What needs to be done: Isolate every line in the records below with "adInput" in it.

Input data:
━━━━━━━━━━━━━━━━
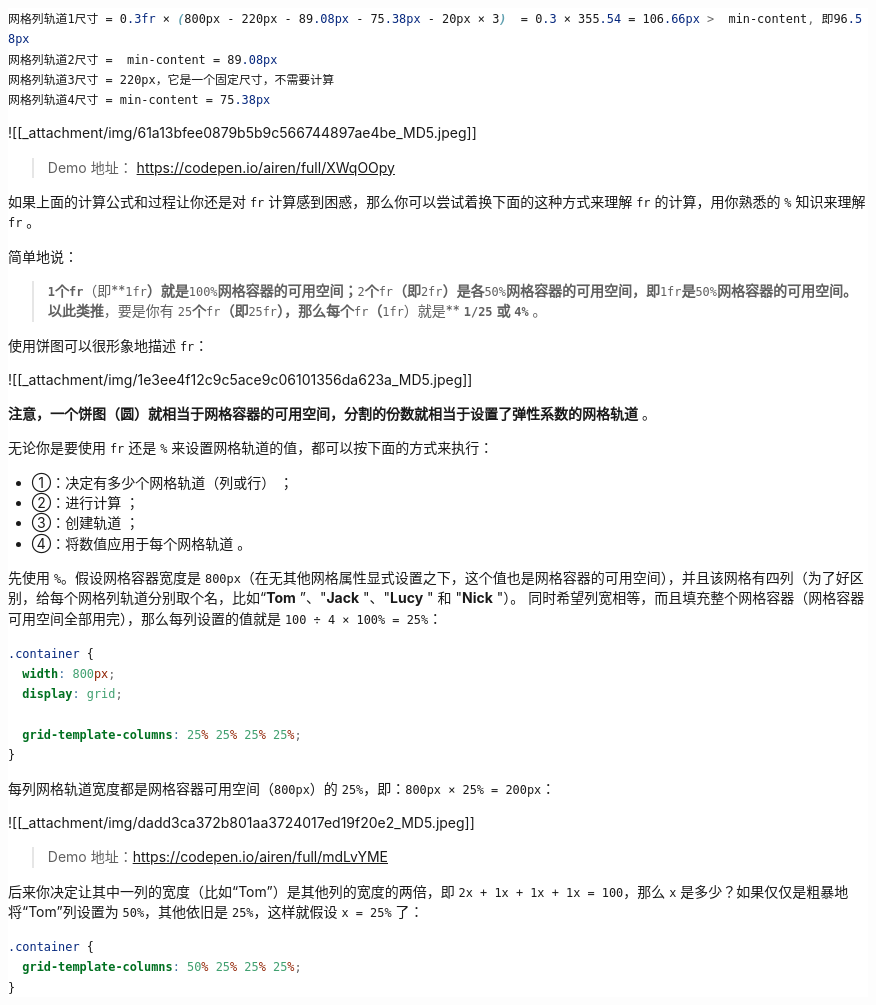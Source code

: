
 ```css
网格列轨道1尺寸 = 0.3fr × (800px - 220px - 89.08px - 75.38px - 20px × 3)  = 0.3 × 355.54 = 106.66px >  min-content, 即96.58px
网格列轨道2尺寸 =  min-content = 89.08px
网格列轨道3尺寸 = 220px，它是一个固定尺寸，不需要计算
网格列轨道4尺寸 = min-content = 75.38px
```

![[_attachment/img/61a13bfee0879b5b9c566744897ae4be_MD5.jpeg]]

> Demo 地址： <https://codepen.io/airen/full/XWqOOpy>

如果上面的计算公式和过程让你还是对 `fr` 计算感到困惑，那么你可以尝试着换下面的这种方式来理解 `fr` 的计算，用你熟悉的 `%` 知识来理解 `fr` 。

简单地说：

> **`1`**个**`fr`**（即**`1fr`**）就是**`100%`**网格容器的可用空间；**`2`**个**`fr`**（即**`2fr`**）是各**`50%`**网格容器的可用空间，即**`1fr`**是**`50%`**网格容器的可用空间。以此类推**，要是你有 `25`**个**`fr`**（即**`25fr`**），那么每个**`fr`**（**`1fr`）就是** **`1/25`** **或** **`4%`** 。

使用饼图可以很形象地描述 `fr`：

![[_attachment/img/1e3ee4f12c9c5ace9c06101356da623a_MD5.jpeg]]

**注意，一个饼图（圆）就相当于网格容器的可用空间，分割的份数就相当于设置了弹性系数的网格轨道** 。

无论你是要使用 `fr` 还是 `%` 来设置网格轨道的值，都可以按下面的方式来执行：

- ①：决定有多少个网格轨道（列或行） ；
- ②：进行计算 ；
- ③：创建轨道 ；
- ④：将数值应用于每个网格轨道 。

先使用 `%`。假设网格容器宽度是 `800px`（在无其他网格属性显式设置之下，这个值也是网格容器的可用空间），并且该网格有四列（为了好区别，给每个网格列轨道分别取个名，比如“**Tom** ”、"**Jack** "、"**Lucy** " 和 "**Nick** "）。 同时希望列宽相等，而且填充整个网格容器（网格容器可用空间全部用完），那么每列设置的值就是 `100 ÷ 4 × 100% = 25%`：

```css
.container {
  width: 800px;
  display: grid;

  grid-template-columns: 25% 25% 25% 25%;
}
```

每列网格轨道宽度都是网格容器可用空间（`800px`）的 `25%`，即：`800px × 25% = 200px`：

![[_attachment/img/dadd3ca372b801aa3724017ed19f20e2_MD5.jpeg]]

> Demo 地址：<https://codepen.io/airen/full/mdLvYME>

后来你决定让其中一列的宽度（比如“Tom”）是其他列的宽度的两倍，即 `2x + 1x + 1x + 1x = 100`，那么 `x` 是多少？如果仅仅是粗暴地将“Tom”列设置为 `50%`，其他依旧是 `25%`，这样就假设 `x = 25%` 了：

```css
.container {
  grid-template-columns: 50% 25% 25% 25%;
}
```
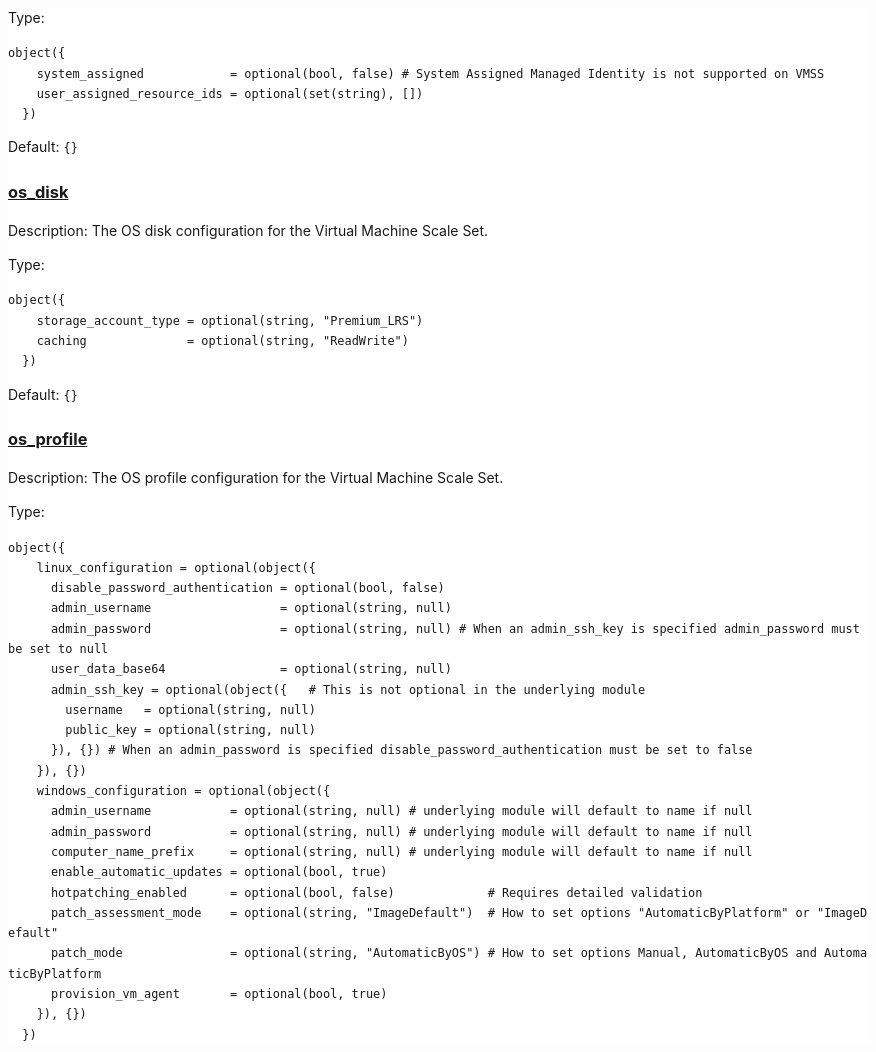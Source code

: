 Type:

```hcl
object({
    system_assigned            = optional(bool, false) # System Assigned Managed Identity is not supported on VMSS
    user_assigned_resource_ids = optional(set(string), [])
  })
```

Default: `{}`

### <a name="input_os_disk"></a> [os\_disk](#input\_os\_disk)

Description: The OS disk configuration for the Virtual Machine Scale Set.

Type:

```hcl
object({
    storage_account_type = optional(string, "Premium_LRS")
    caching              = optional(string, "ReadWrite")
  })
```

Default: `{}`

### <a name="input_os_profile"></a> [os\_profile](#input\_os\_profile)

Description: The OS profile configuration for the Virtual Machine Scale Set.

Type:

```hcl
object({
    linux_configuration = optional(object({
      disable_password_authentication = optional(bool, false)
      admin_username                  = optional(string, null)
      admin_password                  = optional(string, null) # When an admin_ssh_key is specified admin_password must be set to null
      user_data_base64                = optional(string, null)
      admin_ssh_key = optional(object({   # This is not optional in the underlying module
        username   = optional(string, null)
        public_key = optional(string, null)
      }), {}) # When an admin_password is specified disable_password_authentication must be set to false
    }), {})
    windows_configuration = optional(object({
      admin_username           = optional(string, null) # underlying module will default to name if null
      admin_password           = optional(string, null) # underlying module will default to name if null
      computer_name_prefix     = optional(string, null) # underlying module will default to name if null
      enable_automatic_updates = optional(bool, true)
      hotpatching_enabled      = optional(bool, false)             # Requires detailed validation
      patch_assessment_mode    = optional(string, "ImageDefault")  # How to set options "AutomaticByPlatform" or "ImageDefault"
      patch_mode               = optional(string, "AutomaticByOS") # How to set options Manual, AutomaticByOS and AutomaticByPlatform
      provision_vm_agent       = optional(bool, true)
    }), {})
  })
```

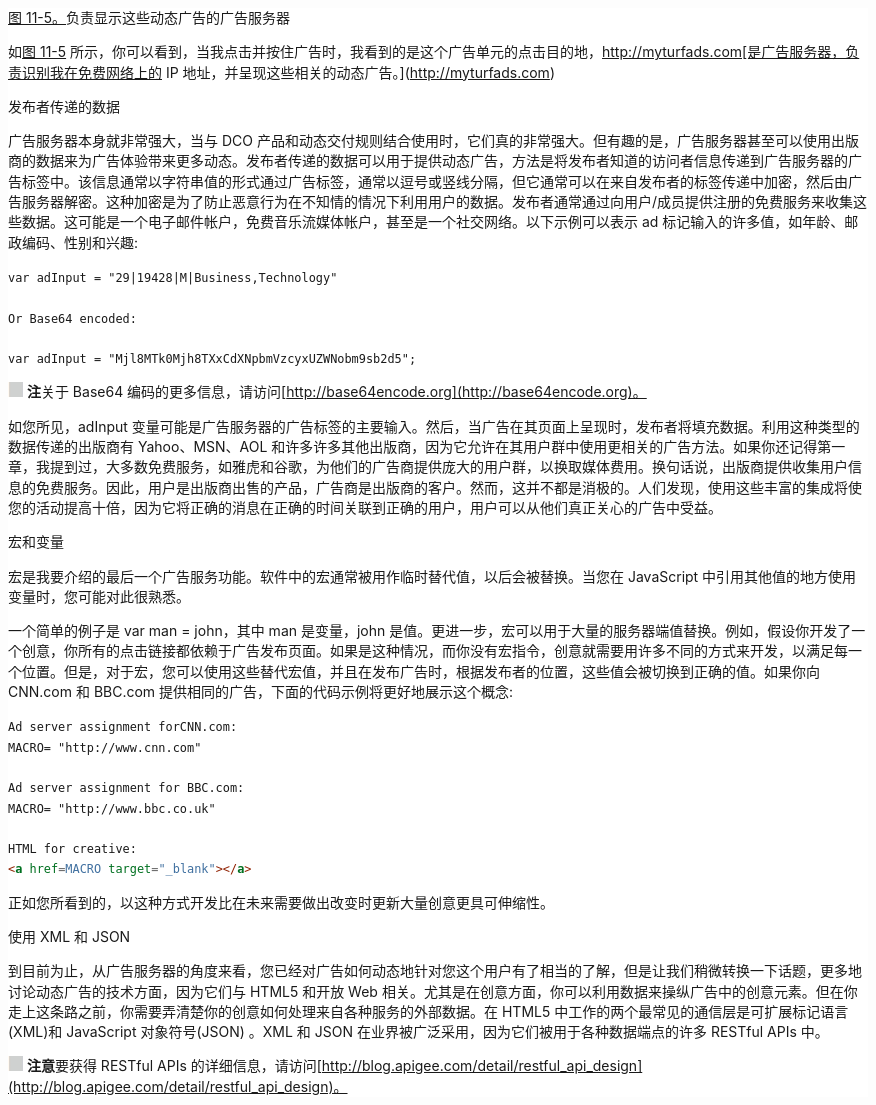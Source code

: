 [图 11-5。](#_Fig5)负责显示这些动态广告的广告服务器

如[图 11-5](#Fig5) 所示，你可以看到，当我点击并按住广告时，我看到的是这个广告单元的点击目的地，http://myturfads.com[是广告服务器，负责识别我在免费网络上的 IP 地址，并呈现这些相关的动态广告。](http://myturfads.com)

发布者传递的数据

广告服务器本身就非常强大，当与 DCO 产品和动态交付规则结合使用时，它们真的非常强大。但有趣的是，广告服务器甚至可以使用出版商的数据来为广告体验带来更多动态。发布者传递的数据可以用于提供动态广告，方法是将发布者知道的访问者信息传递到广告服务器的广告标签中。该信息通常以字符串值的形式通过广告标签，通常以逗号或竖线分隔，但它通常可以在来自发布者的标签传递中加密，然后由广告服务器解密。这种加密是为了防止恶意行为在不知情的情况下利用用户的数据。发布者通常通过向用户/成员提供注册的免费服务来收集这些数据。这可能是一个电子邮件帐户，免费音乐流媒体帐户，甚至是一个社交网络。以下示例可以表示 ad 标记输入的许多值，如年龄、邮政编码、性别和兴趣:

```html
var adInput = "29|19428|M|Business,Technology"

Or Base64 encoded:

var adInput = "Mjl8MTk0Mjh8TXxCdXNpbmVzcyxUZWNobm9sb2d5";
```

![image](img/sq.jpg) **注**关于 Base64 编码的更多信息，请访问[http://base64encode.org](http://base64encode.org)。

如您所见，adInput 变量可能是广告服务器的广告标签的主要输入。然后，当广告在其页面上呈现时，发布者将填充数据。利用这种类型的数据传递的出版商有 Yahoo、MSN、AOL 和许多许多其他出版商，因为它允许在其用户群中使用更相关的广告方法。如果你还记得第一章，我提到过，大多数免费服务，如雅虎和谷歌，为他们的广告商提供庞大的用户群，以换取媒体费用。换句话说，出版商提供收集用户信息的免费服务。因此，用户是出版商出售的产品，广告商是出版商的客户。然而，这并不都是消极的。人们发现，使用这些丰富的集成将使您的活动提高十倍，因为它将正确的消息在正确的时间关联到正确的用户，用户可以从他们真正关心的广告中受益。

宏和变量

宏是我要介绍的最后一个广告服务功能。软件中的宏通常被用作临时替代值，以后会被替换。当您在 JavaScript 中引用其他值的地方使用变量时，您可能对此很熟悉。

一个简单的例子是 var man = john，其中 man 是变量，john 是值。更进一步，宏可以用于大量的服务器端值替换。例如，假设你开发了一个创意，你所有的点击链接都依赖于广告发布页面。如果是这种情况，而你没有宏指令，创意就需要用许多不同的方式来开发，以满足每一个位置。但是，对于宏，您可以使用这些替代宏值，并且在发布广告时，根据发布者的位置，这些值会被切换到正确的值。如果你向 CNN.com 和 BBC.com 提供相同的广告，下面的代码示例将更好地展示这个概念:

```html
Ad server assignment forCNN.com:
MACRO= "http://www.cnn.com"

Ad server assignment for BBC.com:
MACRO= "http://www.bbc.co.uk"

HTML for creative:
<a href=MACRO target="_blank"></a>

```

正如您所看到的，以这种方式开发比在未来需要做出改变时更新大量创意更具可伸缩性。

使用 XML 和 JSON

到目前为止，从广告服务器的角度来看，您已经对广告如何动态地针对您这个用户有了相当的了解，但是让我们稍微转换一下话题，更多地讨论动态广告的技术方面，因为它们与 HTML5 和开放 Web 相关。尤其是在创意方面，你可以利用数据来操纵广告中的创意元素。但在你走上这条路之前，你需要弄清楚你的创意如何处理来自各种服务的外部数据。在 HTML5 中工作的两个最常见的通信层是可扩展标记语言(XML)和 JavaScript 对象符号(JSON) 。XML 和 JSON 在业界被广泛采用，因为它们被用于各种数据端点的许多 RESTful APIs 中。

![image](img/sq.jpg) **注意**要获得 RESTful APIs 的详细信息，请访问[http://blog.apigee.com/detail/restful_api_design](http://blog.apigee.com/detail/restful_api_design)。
━━━━━━━━━━━━━━━━
Your solution:
var adInput = "29|19428|M|Business,Technology"
var adInput = "Mjl8MTk0Mjh8TXxCdXNpbmVzcyxUZWNobm9sb2d5";
如您所见，adInput 变量可能是广告服务器的广告标签的主要输入。然后，当广告在其页面上呈现时，发布者将填充数据。利用这种类型的数据传递的出版商有 Yahoo、MSN、AOL 和许多许多其他出版商，因为它允许在其用户群中使用更相关的广告方法。如果你还记得第一章，我提到过，大多数免费服务，如雅虎和谷歌，为他们的广告商提供庞大的用户群，以换取媒体费用。换句话说，出版商提供收集用户信息的免费服务。因此，用户是出版商出售的产品，广告商是出版商的客户。然而，这并不都是消极的。人们发现，使用这些丰富的集成将使您的活动提高十倍，因为它将正确的消息在正确的时间关联到正确的用户，用户可以从他们真正关心的广告中受益。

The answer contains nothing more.